Thanks, Monsoon – your points are excellent and accurate. The other thing to consider is that “total compensation” includes benefits. Given the exorbitant cost of health insurance in the US, that amount skews the numbers. And since the musicians of these orchestras receive only the finest coverage (i.e., most expensive), the staff receives the same – so that’s a big cost. Ditto with the expenses associated with a top-flight pension plan in order to match the musicians’ sweet deals.
“Chicago should be offering its underpaid boss danger money.”
1) Chicago is not “underpaid”, the others are overpaid.
2) “danger money” against … gun-shooting gangstas or Riccardo Muti?
Yeah, he got screwed during negotiations. Then again, he was coming from Toronto, hardly a bargaining leverage.
As for Muti, obviously, he’s going to be the highest paid maestro in America (ergo, the world).
What the CSO gained in the bargain with it’s President, it lost in its Music Director. It all comes out even with other orchestras at the end of the day.
When all will be said and done, the CSO will have lost more than that … like its dignity for instance.
My guess is … you have to read bewteen the lines.
You know how Trump WH staffers have a very hard time shopping their resume around.
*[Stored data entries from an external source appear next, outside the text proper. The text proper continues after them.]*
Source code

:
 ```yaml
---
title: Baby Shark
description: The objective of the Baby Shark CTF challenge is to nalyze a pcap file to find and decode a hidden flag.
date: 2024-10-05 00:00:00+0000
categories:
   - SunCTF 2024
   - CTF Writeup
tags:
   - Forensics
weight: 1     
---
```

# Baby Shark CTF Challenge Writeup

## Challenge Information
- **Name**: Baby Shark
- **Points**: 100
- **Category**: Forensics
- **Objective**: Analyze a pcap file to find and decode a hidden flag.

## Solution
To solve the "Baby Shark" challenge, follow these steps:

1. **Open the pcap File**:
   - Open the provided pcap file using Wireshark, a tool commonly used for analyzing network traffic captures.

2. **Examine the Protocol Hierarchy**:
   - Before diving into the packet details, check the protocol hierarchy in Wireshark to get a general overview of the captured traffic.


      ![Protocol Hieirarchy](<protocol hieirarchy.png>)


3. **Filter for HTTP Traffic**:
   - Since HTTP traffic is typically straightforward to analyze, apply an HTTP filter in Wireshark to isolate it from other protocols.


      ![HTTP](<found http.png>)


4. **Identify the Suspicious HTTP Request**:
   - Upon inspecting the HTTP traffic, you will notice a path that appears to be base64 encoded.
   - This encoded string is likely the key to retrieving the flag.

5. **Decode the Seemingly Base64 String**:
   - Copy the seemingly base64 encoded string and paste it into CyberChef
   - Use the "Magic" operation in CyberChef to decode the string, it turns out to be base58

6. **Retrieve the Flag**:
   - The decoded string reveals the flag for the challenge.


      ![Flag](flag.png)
What will the CSO president put on his resume? That he was Muti’s silent enabler, and that he extended the enablement until 2024?
If a rank and file CSO musician is making $150K and titled players more (sometimes much more), then I don’t think $550K is out of line for the CEO and the responsibility that entails.
The numbers may seem high to some but let’s remember that these CEOs are responsible for raising millions of dollars through ticket sales and contributions.
I’d rather see them paid 50% of what their salary is + 5% of what they raise over and above prior year……………..
Sorry but professional fundraisers never ever work on a commission or percentage basis. It is considered unethical.
Fact
I think it is time to set the record straight on CSOA President Jeff Alexander. He is, without question, one of the most skilled and successful orchestra managers in the country. Look at his superb record in Cincinnati where he worked for 16 years, 12 as General Manager (No. 2), and the remarkable accomplishments during his 14 years as President of the Vancouver Symphony Orchestra (not Toronto). In Chicago, where I know many of the musicians, board members, staff and volunteers, he is enormously appreciated for how he has run the organization for the past 6+ years. A quiet persona is so often mistaken as being weak. Imagine the spine of steel he has in dealing with Muti, surviving a 7-week strike, a 15-month pandemic, and how he has transformed the long-standing bitter, angry internal environment he inherited into one of peace, cooperation, mutual respect and support; all while being extremely gracious to everyone with whom he comes in contact. He is, in fact, a miracle worker.
Fair is fair and you are making a few solid points. Most reasonable people would agree that the President of the CSO has handled the pandemic-driven financial conundrum with great skill.
The “spine of steel” characterization is way off the mark. Rather, one could observe that Mr. Alexander is much more shrewd than many people realize. He has discovered the efficacy of a very clever and cheap appeasement – a diversion of sort – to keep Muti busy, occupied, and neutralized during non rehearsal hours.
What is the clever appeasement and what is the objective of neutralizing Muti? I learn something new every time I read through these comments. Thanks, Insider!